Thrissur Pooram- The pooram of all poorams
Thrissur Pooram is one of the most popular temple festivals of the South Indian state Kerala. It is held at the Vadakkunnathan Temple in Thrissur town every year on the 'Pooram' pronounced day of the Malayalam Calendar month of 'Medam'. 'Pooram' day is the day when the moon rises with the Pooram star.

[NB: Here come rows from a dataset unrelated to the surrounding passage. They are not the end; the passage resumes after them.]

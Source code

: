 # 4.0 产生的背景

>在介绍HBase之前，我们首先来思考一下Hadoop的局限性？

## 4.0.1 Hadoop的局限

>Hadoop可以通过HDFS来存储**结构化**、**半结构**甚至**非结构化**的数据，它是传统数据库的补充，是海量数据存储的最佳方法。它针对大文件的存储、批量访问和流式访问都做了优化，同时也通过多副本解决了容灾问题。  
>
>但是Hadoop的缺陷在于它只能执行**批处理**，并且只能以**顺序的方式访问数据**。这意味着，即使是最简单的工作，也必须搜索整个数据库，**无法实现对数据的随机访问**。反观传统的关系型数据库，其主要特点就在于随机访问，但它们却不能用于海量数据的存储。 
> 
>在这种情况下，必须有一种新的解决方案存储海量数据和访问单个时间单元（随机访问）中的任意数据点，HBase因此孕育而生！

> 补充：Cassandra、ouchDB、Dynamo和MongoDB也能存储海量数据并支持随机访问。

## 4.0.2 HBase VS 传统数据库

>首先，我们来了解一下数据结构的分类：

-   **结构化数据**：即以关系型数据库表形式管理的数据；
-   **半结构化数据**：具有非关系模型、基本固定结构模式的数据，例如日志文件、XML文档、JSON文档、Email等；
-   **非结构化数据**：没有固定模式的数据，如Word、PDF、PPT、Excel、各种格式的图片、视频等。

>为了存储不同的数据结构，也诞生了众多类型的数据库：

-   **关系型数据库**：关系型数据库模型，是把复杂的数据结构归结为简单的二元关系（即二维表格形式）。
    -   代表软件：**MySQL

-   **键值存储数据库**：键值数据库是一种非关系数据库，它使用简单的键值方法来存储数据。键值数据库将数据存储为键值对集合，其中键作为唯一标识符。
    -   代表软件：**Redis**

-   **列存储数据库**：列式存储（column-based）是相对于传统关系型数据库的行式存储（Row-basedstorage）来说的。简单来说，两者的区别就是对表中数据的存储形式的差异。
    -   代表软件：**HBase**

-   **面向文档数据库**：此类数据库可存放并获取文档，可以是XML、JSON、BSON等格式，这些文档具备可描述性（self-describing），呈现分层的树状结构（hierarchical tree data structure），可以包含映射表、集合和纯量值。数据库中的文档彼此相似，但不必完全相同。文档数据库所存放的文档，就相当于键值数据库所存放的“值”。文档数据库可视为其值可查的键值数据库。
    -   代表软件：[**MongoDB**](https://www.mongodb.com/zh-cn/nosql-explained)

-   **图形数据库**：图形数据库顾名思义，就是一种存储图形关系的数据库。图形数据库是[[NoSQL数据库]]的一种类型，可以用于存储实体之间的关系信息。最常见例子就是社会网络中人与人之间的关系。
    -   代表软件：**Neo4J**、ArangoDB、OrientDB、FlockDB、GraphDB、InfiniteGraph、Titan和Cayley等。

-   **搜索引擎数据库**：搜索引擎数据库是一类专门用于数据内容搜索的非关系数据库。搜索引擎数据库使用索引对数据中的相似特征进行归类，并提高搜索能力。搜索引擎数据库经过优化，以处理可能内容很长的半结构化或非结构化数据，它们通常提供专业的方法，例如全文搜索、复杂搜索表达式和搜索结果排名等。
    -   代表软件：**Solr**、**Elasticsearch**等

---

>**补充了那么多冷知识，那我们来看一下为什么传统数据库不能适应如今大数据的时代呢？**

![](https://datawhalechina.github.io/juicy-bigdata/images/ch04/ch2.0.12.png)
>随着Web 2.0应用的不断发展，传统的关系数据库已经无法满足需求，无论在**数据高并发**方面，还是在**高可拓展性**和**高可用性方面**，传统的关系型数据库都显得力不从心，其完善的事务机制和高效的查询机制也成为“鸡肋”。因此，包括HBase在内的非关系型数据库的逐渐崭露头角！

Thrissur Pooram was the brain child of Raja Rama Varma or famously known as Sakthan Thampuran, the Maharaja of Cochin (1790–1805). Before the start of Thrissur Pooram, the largest temple festival in Kerala was the one-day festival held at Aarattupuzha knows as Arattupuzha Pooram. Temples in and around City of Thrissur were regular participants. One day because of incessant rains they were late for the Arattupuzha Pooram and were denied access to the Pooram procession. Felt embarrassed by the denial, the temples went to the Sakthan Thampuranand told their story.
So in 1798, he unified the 10 temples situated around Vadakkunnathan Temple and organised the celebration of Thrissur Pooram as a mass festival. He invited temples with their deities to City of Thrissur to pay obeisance to Lord Vadakkunnathan , the presiding deity of the Vadakkunnathan Temple. Sakthan Thampuran ordained these temples into two groups, Western group and Eastern group. The Western group as Thiruvambadi Sri Krishna Temple consisting of Kanimangalam, Laloor, Ayyanthole and Nethilakkavu as the main one.
The Eastern group called as Paramekkavu Bagavathi Temple, consisting in addition to Paramekkavu temple, Karamukku, Chembukavu, Choorakottukavu and Panamukkamppilly. The Pooram was to be centered around the Vadakkunnathan Temple, with all these temples sending their Poorams (the whole procession), to pay obeisance to the Shiva, the presiding deity. The Thampuran is believed to have chalked out the program and the main events of the Thrissur Pooram festival.